• _Entries shown_
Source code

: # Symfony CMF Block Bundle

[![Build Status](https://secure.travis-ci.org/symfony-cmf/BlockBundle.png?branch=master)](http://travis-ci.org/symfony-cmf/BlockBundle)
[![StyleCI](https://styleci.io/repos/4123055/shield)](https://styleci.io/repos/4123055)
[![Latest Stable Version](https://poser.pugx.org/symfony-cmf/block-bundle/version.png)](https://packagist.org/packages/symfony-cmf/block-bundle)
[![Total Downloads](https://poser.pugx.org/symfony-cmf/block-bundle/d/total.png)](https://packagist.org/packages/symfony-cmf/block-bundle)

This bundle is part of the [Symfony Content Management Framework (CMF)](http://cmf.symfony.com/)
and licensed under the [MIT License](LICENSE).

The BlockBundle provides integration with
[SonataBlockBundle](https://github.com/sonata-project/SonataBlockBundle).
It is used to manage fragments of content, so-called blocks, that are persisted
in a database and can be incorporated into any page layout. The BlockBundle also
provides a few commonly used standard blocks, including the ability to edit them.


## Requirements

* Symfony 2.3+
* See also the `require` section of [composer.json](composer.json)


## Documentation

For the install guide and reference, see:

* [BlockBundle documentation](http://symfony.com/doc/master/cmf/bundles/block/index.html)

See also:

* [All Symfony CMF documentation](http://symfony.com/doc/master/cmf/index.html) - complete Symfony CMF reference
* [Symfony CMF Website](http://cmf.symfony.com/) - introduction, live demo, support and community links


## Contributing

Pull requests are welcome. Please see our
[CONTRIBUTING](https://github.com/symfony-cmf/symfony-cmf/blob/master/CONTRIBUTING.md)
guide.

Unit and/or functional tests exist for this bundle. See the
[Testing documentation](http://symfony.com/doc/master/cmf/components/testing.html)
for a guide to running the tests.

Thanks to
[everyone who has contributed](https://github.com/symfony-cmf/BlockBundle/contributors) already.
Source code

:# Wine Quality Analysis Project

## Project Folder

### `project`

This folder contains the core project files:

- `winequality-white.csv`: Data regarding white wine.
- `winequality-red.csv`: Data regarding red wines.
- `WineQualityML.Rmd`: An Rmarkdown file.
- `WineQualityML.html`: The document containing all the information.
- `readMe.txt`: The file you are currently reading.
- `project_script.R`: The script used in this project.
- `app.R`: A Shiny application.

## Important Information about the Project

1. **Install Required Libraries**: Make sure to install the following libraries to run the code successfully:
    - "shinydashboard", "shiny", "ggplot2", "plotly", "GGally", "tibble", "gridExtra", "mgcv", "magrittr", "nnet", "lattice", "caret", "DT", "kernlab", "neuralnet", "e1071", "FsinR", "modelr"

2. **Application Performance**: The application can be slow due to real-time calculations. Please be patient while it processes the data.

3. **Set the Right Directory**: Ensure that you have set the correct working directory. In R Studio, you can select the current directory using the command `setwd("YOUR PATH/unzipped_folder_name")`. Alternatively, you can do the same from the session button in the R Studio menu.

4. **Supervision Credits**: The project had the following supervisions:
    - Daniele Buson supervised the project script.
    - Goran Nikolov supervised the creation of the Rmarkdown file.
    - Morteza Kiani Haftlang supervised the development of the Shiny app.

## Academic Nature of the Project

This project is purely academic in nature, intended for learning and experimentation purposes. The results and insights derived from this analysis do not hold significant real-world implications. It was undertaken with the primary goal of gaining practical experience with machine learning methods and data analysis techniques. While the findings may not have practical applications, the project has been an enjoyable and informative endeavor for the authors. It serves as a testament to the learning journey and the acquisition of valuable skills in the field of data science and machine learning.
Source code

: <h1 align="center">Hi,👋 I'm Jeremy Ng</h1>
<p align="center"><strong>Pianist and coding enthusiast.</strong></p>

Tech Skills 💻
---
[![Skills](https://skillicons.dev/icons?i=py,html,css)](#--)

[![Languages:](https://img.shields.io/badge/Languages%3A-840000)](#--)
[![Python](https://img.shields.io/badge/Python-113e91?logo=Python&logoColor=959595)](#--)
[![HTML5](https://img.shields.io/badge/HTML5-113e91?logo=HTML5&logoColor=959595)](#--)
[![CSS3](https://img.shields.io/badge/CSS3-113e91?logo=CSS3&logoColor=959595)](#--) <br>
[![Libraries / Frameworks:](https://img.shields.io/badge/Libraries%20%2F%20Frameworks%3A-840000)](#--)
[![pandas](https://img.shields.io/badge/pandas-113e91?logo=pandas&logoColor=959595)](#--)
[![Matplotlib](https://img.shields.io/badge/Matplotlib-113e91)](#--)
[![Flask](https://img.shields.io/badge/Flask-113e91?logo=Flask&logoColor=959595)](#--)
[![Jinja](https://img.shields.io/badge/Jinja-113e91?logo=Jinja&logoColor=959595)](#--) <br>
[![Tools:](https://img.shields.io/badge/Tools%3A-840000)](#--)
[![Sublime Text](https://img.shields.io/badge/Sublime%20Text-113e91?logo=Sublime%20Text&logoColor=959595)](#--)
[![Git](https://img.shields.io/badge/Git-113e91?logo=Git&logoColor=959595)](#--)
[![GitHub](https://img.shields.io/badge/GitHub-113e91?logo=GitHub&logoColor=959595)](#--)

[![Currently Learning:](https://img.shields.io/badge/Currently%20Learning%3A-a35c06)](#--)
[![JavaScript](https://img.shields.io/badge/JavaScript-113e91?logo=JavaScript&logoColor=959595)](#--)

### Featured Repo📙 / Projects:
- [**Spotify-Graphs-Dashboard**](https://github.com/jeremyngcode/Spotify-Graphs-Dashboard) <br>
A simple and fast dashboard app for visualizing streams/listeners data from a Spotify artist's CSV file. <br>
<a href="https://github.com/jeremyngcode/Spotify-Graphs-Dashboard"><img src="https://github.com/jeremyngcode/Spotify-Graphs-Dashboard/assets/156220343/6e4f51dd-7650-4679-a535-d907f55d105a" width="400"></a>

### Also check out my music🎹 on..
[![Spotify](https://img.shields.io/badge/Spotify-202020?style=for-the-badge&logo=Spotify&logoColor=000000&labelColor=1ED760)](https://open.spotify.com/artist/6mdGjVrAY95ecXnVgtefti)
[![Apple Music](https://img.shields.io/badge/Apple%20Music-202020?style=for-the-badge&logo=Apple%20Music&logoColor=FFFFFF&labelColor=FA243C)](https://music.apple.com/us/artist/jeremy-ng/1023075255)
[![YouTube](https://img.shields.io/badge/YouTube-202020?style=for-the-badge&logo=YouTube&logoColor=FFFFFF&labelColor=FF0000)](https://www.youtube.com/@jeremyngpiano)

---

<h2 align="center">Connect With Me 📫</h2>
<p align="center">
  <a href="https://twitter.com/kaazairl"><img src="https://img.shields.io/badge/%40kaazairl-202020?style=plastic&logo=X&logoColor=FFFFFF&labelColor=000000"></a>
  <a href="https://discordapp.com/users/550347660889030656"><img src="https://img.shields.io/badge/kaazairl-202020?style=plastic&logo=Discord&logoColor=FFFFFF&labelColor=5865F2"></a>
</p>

• _Exercise requirements_
From the entries above, give again exactly the lines running from the line with "### Featured Repo📙" to the line with "A simple and"; include both of those lines.

• _Response below_
### Featured Repo📙 / Projects:
- [**Spotify-Graphs-Dashboard**](https://github.com/jeremyngcode/Spotify-Graphs-Dashboard) <br>
A simple and fast dashboard app for visualizing streams/listeners data from a Spotify artist's CSV file. <br>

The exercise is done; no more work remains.